[Stored data entries]
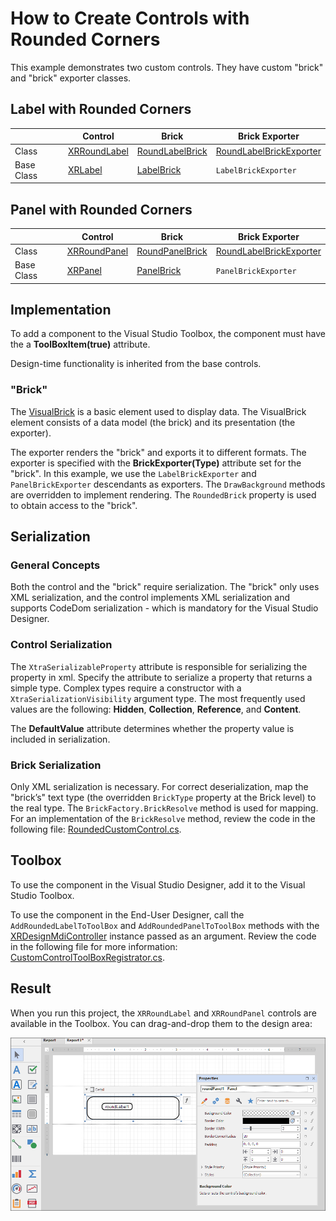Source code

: # How to Create Controls with Rounded Corners

This example demonstrates two custom controls. They have custom "brick" and "brick" exporter classes.

## Label with Rounded Corners
| | Control | Brick | Brick Exporter |
| --- | --- | --- | --- |
| Class | [XRRoundLabel](Label/XRRoundLabel.cs) | [RoundLabelBrick](Label/RoundLabelBrick.cs) | [RoundLabelBrickExporter](Label/RoundLabelBrickExporter.cs) |
| Base Class | [XRLabel](https://docs.devexpress.com/XtraReports/DevExpress.XtraReports.UI.XRLabel) | [LabelBrick](https://docs.devexpress.com/CoreLibraries/DevExpress.XtraPrinting.LabelBrick) | `LabelBrickExporter` |


## Panel with Rounded Corners

| | Control | Brick | Brick Exporter |
| --- | --- | --- | --- |
| Class | [XRRoundPanel](Panel/XRRoundPanel.cs) | [RoundPanelBrick](Panel/RoundPanelBrick.cs) | [RoundLabelBrickExporter](Panel/RoundPanelBrickExporter.cs)
| Base Class | [XRPanel](https://docs.devexpress.com/XtraReports/DevExpress.XtraReports.UI.XRPanel) | [PanelBrick](https://docs.devexpress.com/CoreLibraries/DevExpress.XtraPrinting.PanelBrick) | `PanelBrickExporter` |

## Implementation

To add a component to the Visual Studio Toolbox, the component must have the a **ToolBoxItem(true)** attribute. 

Design-time functionality is inherited from the base controls.

### "Brick"

The [VisualBrick](https://docs.devexpress.com/CoreLibraries/DevExpress.XtraPrinting.VisualBrick) is a basic element used to display data. The VisualBrick element consists of a data model (the brick) and its presentation (the exporter).

The exporter renders the "brick" and exports it to different formats. The exporter is specified with the **BrickExporter(Type)** attribute set for the "brick". In this example, we use the `LabelBrickExporter` and `PanelBrickExporter` descendants as exporters. The `DrawBackground` methods are overridden to implement rendering. The `RoundedBrick` property is used to obtain access to the "brick".


## Serialization

### General Concepts

Both the control and the "brick" require serialization. The "brick" only uses XML serialization, and the control implements XML serialization and supports CodeDom serialization - which is mandatory for the Visual Studio Designer.

### Control Serialization

The `XtraSerializableProperty` attribute is responsible for serializing the property in xml. Specify the attribute to serialize a property that returns a simple type. Complex types require a constructor with a `XtraSerializationVisibility` argument type. The most frequently used values are the following:  **Hidden**, **Collection**, **Reference**, and **Content**.

The **DefaultValue** attribute determines whether the property value is included in serialization.

### Brick Serialization

Only XML serialization is necessary. For correct deserialization, map the "brick’s" text type (the overridden `BrickType` property at the Brick level) to the real type. The `BrickFactory.BrickResolve` method is used for mapping. For an
implementation of the `BrickResolve` method, review the code in the following file: [RoundedCustomControl.cs](../DevExpress.XtraReports.CustomControls.RoundedControls/RoundedCustomControl.cs).

## Toolbox

To use the component in the Visual Studio Designer, add it to the Visual Studio Toolbox.

To use the component in the End-User Designer, call the `AddRoundedLabelToToolBox` and `AddRoundedPanelToToolBox` methods with the [XRDesignMdiController](https://docs.devexpress.com/XtraReports/DevExpress.XtraReports.UserDesigner.XRDesignMdiController) instance passed as an argument. Review the code in the following file for more information: [CustomControlToolBoxRegistrator.cs](../DevExpress.XtraReports.CustomControls.Design/CustomControlToolBoxRegistrator.cs).

## Result

When you run this project, the `XRRoundLabel` and `XRRoundPanel` controls are available in the Toolbox. You can drag-and-drop them to the design area:

![Custom Controls with Rounded Corners](../Images/rounded-controls.png)
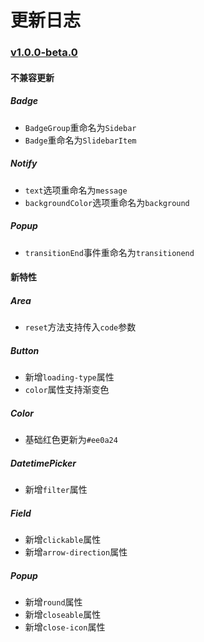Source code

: # 更新日志

### [v1.0.0-beta.0](https://github.com/youzan/vant-weapp/tree/v1.0.0-beta.0)

#### 不兼容更新

##### Badge

- `BadgeGroup`重命名为`Sidebar`
- `Badge`重命名为`SlidebarItem`

##### Notify

- `text`选项重命名为`message`
- `backgroundColor`选项重命名为`background`

##### Popup

- `transitionEnd`事件重命名为`transitionend`

#### 新特性

##### Area

- `reset`方法支持传入`code`参数

##### Button

- 新增`loading-type`属性
- `color`属性支持渐变色

##### Color

- 基础红色更新为`#ee0a24`

##### DatetimePicker

- 新增`filter`属性

##### Field

- 新增`clickable`属性
- 新增`arrow-direction`属性

##### Popup

- 新增`round`属性
- 新增`closeable`属性
- 新增`close-icon`属性
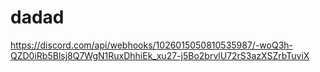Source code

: # dadad
https://discord.com/api/webhooks/1026015050810535987/-woQ3h-QZD0iRb5Blsj8Q7WgN1RuxDhhiEk_xu27-j5Bo2brvlU72rS3azXSZrbTuviX
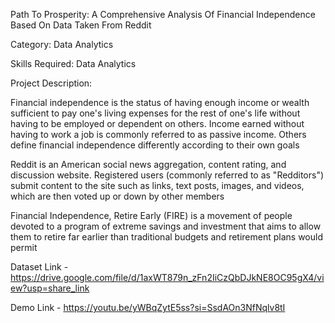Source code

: Path To Prosperity: A Comprehensive Analysis Of Financial Independence Based On Data Taken From Reddit

Category: Data Analytics

Skills Required:
Data Analytics

Project Description:

Financial independence is the status of having enough income or wealth sufficient to pay one's living expenses for the rest of one's life without having to be employed or dependent on others. Income earned without having to work a job is commonly referred to as passive income. Others define financial independence differently according to their own goals

Reddit is an American social news aggregation, content rating, and discussion website. Registered users (commonly referred to as "Redditors") submit content to the site such as links, text posts, images, and videos, which are then voted up or down by other members

Financial Independence, Retire Early (FIRE) is a movement of people devoted to a program of extreme savings and investment that aims to allow them to retire far earlier than traditional budgets and retirement plans would permit

Dataset Link - https://drive.google.com/file/d/1axWT879n_zFn2IiCzQbDJkNE8OC95gX4/view?usp=share_link

Demo Link -
https://youtu.be/yWBqZytE5ss?si=SsdAOn3NfNqlv8tI
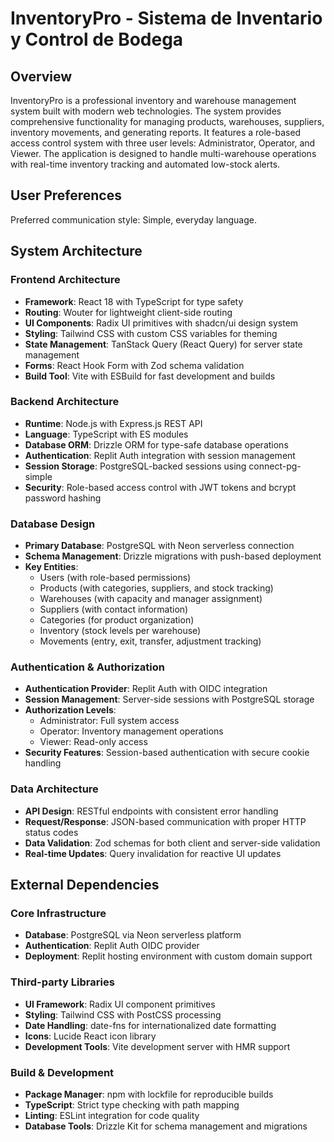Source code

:# InventoryPro - Sistema de Inventario y Control de Bodega

## Overview

InventoryPro is a professional inventory and warehouse management system built with modern web technologies. The system provides comprehensive functionality for managing products, warehouses, suppliers, inventory movements, and generating reports. It features a role-based access control system with three user levels: Administrator, Operator, and Viewer. The application is designed to handle multi-warehouse operations with real-time inventory tracking and automated low-stock alerts.

## User Preferences

Preferred communication style: Simple, everyday language.

## System Architecture

### Frontend Architecture
- **Framework**: React 18 with TypeScript for type safety
- **Routing**: Wouter for lightweight client-side routing
- **UI Components**: Radix UI primitives with shadcn/ui design system
- **Styling**: Tailwind CSS with custom CSS variables for theming
- **State Management**: TanStack Query (React Query) for server state management
- **Forms**: React Hook Form with Zod schema validation
- **Build Tool**: Vite with ESBuild for fast development and builds

### Backend Architecture
- **Runtime**: Node.js with Express.js REST API
- **Language**: TypeScript with ES modules
- **Database ORM**: Drizzle ORM for type-safe database operations
- **Authentication**: Replit Auth integration with session management
- **Session Storage**: PostgreSQL-backed sessions using connect-pg-simple
- **Security**: Role-based access control with JWT tokens and bcrypt password hashing

### Database Design
- **Primary Database**: PostgreSQL with Neon serverless connection
- **Schema Management**: Drizzle migrations with push-based deployment
- **Key Entities**:
  - Users (with role-based permissions)
  - Products (with categories, suppliers, and stock tracking)
  - Warehouses (with capacity and manager assignment)
  - Suppliers (with contact information)
  - Categories (for product organization)
  - Inventory (stock levels per warehouse)
  - Movements (entry, exit, transfer, adjustment tracking)

### Authentication & Authorization
- **Authentication Provider**: Replit Auth with OIDC integration
- **Session Management**: Server-side sessions with PostgreSQL storage
- **Authorization Levels**:
  - Administrator: Full system access
  - Operator: Inventory management operations
  - Viewer: Read-only access
- **Security Features**: Session-based authentication with secure cookie handling

### Data Architecture
- **API Design**: RESTful endpoints with consistent error handling
- **Request/Response**: JSON-based communication with proper HTTP status codes
- **Data Validation**: Zod schemas for both client and server-side validation
- **Real-time Updates**: Query invalidation for reactive UI updates

## External Dependencies

### Core Infrastructure
- **Database**: PostgreSQL via Neon serverless platform
- **Authentication**: Replit Auth OIDC provider
- **Deployment**: Replit hosting environment with custom domain support

### Third-party Libraries
- **UI Framework**: Radix UI component primitives
- **Styling**: Tailwind CSS with PostCSS processing
- **Date Handling**: date-fns for internationalized date formatting
- **Icons**: Lucide React icon library
- **Development Tools**: Vite development server with HMR support

### Build & Development
- **Package Manager**: npm with lockfile for reproducible builds
- **TypeScript**: Strict type checking with path mapping
- **Linting**: ESLint integration for code quality
- **Database Tools**: Drizzle Kit for schema management and migrations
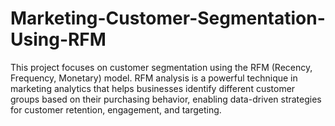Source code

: # Marketing-Customer-Segmentation-Using-RFM
This project focuses on customer segmentation using the RFM (Recency, Frequency, Monetary) model. RFM analysis is a powerful technique in marketing analytics that helps businesses identify different customer groups based on their purchasing behavior, enabling data-driven strategies for customer retention, engagement, and targeting.
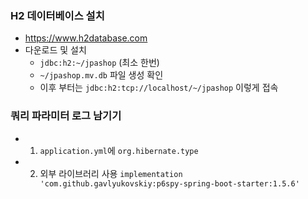 

### H2 데이터베이스 설치
- https://www.h2database.com
- 다운로드 및 설치
    - `jdbc:h2:~/jpashop` (최소 한번)
    - `~/jpashop.mv.db` 파일 생성 확인
    - 이후 부터는 `jdbc:h2:tcp://localhost/~/jpashop` 이렇게 접속

### 쿼리 파라미터 로그 남기기
- 1. `application.yml`에 `org.hibernate.type`
- 2. 외부 라이브러리 사용
     `implementation 'com.github.gavlyukovskiy:p6spy-spring-boot-starter:1.5.6'`
     
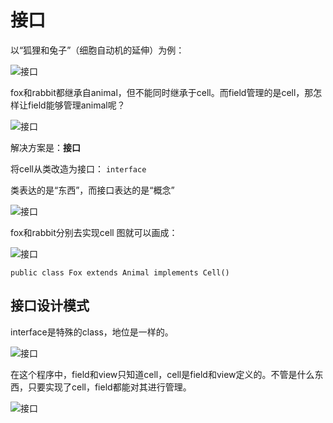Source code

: ﻿# 接口

以“狐狸和兔子”（细胞自动机的延伸）为例：

![接口][1]

fox和rabbit都继承自animal，但不能同时继承于cell。而field管理的是cell，那怎样让field能够管理animal呢？

![接口][2]

解决方案是：**接口**

将cell从类改造为接口： `interface`

类表达的是“东西”，而接口表达的是“概念”

![接口][3]

fox和rabbit分别去实现cell
图就可以画成：

![接口][4]

`public class Fox extends Animal implements Cell()`

## 接口设计模式
interface是特殊的class，地位是一样的。

![接口][5]

在这个程序中，field和view只知道cell，cell是field和view定义的。不管是什么东西，只要实现了cell，field都能对其进行管理。

![接口][6]


  [1]: https://github.com/LibraTang/Pics/blob/master/Java-Notes/%E6%8E%A5%E5%8F%A31.png
  [2]: https://github.com/LibraTang/Pics/blob/master/Java-Notes/%E6%8E%A5%E5%8F%A32.png
  [3]: https://github.com/LibraTang/Pics/blob/master/Java-Notes/%E6%8E%A5%E5%8F%A33.png
  [4]: https://github.com/LibraTang/Pics/blob/master/Java-Notes/%E6%8E%A5%E5%8F%A34.png
  [5]: https://github.com/LibraTang/Pics/blob/master/Java-Notes/%E6%8E%A5%E5%8F%A35.png
  [6]: https://github.com/LibraTang/Pics/blob/master/Java-Notes/%E6%8E%A5%E5%8F%A36.png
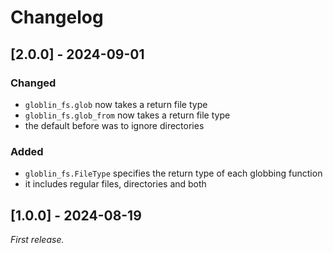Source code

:# Changelog

## [2.0.0] - 2024-09-01

### Changed

- `globlin_fs.glob` now takes a return file type
- `globlin_fs.glob_from` now takes a return file type
- the default before was to ignore directories

### Added

- `globlin_fs.FileType` specifies the return type of each globbing function
- it includes regular files, directories and both

## [1.0.0] - 2024-08-19

_First release._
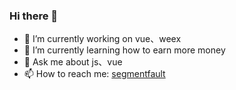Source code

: ### Hi there 👋

- 🔭 I’m currently working on vue、weex
- 🌱 I’m currently learning how to earn more money
- 💬 Ask me about js、vue
- 📫 How to reach me: [segmentfault](https://segmentfault.com/u/t_one)
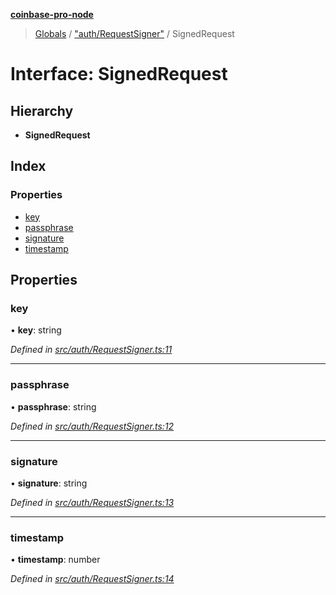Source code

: **[coinbase-pro-node](../README.md)**

> [Globals](../globals.md) / ["auth/RequestSigner"](../modules/_auth_requestsigner_.md) / SignedRequest

# Interface: SignedRequest

## Hierarchy

- **SignedRequest**

## Index

### Properties

- [key](_auth_requestsigner_.signedrequest.md#key)
- [passphrase](_auth_requestsigner_.signedrequest.md#passphrase)
- [signature](_auth_requestsigner_.signedrequest.md#signature)
- [timestamp](_auth_requestsigner_.signedrequest.md#timestamp)

## Properties

### key

• **key**: string

_Defined in [src/auth/RequestSigner.ts:11](https://github.com/bennycode/coinbase-pro-node/blob/cb84fec/src/auth/RequestSigner.ts#L11)_

---

### passphrase

• **passphrase**: string

_Defined in [src/auth/RequestSigner.ts:12](https://github.com/bennycode/coinbase-pro-node/blob/cb84fec/src/auth/RequestSigner.ts#L12)_

---

### signature

• **signature**: string

_Defined in [src/auth/RequestSigner.ts:13](https://github.com/bennycode/coinbase-pro-node/blob/cb84fec/src/auth/RequestSigner.ts#L13)_

---

### timestamp

• **timestamp**: number

_Defined in [src/auth/RequestSigner.ts:14](https://github.com/bennycode/coinbase-pro-node/blob/cb84fec/src/auth/RequestSigner.ts#L14)_
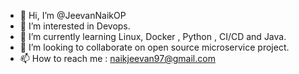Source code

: - 👋 Hi, I’m @JeevanNaikOP
- 👀 I’m interested in Devops.
- 🌱 I’m currently learning Linux, Docker , Python , CI/CD and Java.
- 💞️ I’m looking to collaborate on open source microservice project.
- 📫 How to reach me : naikjeevan97@gmail.com

<!---
JeevanNaikOP/JeevanNaikOP is a ✨ special ✨ repository because its `README.md` (this file) appears on your GitHub profile.
You can click the Preview link to take a look at your changes.
--->
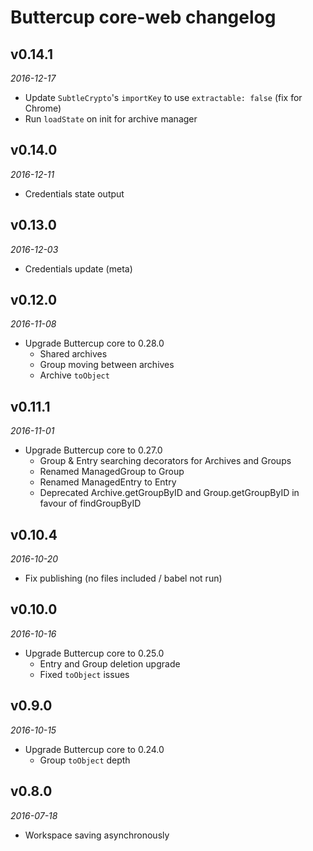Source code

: # Buttercup core-web changelog

## v0.14.1
_2016-12-17_

 * Update `SubtleCrypto`'s `importKey` to use `extractable: false` (fix for Chrome)
 * Run `loadState` on init for archive manager

## v0.14.0
_2016-12-11_

 * Credentials state output

## v0.13.0
_2016-12-03_

 * Credentials update (meta)

## v0.12.0
_2016-11-08_

 * Upgrade Buttercup core to 0.28.0
   * Shared archives
   * Group moving between archives
   * Archive `toObject` 

## v0.11.1
_2016-11-01_

 * Upgrade Buttercup core to 0.27.0
   * Group & Entry searching decorators for Archives and Groups
   * Renamed ManagedGroup to Group
   * Renamed ManagedEntry to Entry
   * Deprecated Archive.getGroupByID and Group.getGroupByID in favour of findGroupByID

## v0.10.4
_2016-10-20_

 * Fix publishing (no files included / babel not run)

## v0.10.0
_2016-10-16_

 * Upgrade Buttercup core to 0.25.0
    * Entry and Group deletion upgrade
    * Fixed `toObject` issues

## v0.9.0
_2016-10-15_

 * Upgrade Buttercup core to 0.24.0
    * Group `toObject` depth

## v0.8.0
_2016-07-18_

 * Workspace saving asynchronously

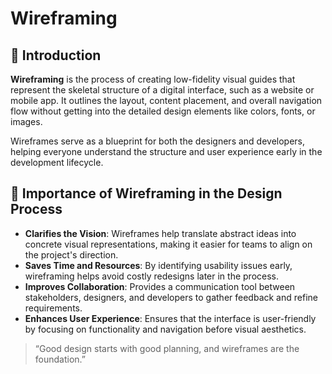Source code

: # Wireframing

## 📌 Introduction

**Wireframing** is the process of creating low-fidelity visual guides that represent the skeletal structure of a digital interface, such as a website or mobile app. It outlines the layout, content placement, and overall navigation flow without getting into the detailed design elements like colors, fonts, or images.

Wireframes serve as a blueprint for both the designers and developers, helping everyone understand the structure and user experience early in the development lifecycle.

## 🚀 Importance of Wireframing in the Design Process

- **Clarifies the Vision**: Wireframes help translate abstract ideas into concrete visual representations, making it easier for teams to align on the project's direction.
- **Saves Time and Resources**: By identifying usability issues early, wireframing helps avoid costly redesigns later in the process.
- **Improves Collaboration**: Provides a communication tool between stakeholders, designers, and developers to gather feedback and refine requirements.
- **Enhances User Experience**: Ensures that the interface is user-friendly by focusing on functionality and navigation before visual aesthetics.

> “Good design starts with good planning, and wireframes are the foundation.”

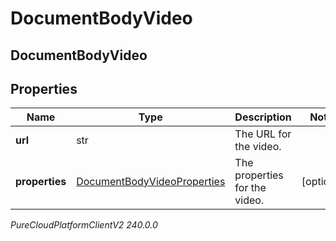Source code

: # DocumentBodyVideo

## DocumentBodyVideo

## Properties

|Name | Type | Description | Notes|
|------------ | ------------- | ------------- | -------------|
| **url** | str | The URL for the video. | |
| **properties** | [DocumentBodyVideoProperties](DocumentBodyVideoProperties) | The properties for the video. | [optional] |



_PureCloudPlatformClientV2 240.0.0_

Exercise: Leaving out the pictures, print each line of the records above from the first up to and including the one that contains "### General Concepts", exactly as written.

Exercise result:
Source code

: # How to Create Controls with Rounded Corners

This example demonstrates two custom controls. They have custom "brick" and "brick" exporter classes.

## Label with Rounded Corners
| | Control | Brick | Brick Exporter |
| --- | --- | --- | --- |
| Class | [XRRoundLabel](Label/XRRoundLabel.cs) | [RoundLabelBrick](Label/RoundLabelBrick.cs) | [RoundLabelBrickExporter](Label/RoundLabelBrickExporter.cs) |
| Base Class | [XRLabel](https://docs.devexpress.com/XtraReports/DevExpress.XtraReports.UI.XRLabel) | [LabelBrick](https://docs.devexpress.com/CoreLibraries/DevExpress.XtraPrinting.LabelBrick) | `LabelBrickExporter` |


## Panel with Rounded Corners

| | Control | Brick | Brick Exporter |
| --- | --- | --- | --- |
| Class | [XRRoundPanel](Panel/XRRoundPanel.cs) | [RoundPanelBrick](Panel/RoundPanelBrick.cs) | [RoundLabelBrickExporter](Panel/RoundPanelBrickExporter.cs)
| Base Class | [XRPanel](https://docs.devexpress.com/XtraReports/DevExpress.XtraReports.UI.XRPanel) | [PanelBrick](https://docs.devexpress.com/CoreLibraries/DevExpress.XtraPrinting.PanelBrick) | `PanelBrickExporter` |

## Implementation

To add a component to the Visual Studio Toolbox, the component must have the a **ToolBoxItem(true)** attribute. 

Design-time functionality is inherited from the base controls.

### "Brick"

The [VisualBrick](https://docs.devexpress.com/CoreLibraries/DevExpress.XtraPrinting.VisualBrick) is a basic element used to display data. The VisualBrick element consists of a data model (the brick) and its presentation (the exporter).

The exporter renders the "brick" and exports it to different formats. The exporter is specified with the **BrickExporter(Type)** attribute set for the "brick". In this example, we use the `LabelBrickExporter` and `PanelBrickExporter` descendants as exporters. The `DrawBackground` methods are overridden to implement rendering. The `RoundedBrick` property is used to obtain access to the "brick".


## Serialization

### General Concepts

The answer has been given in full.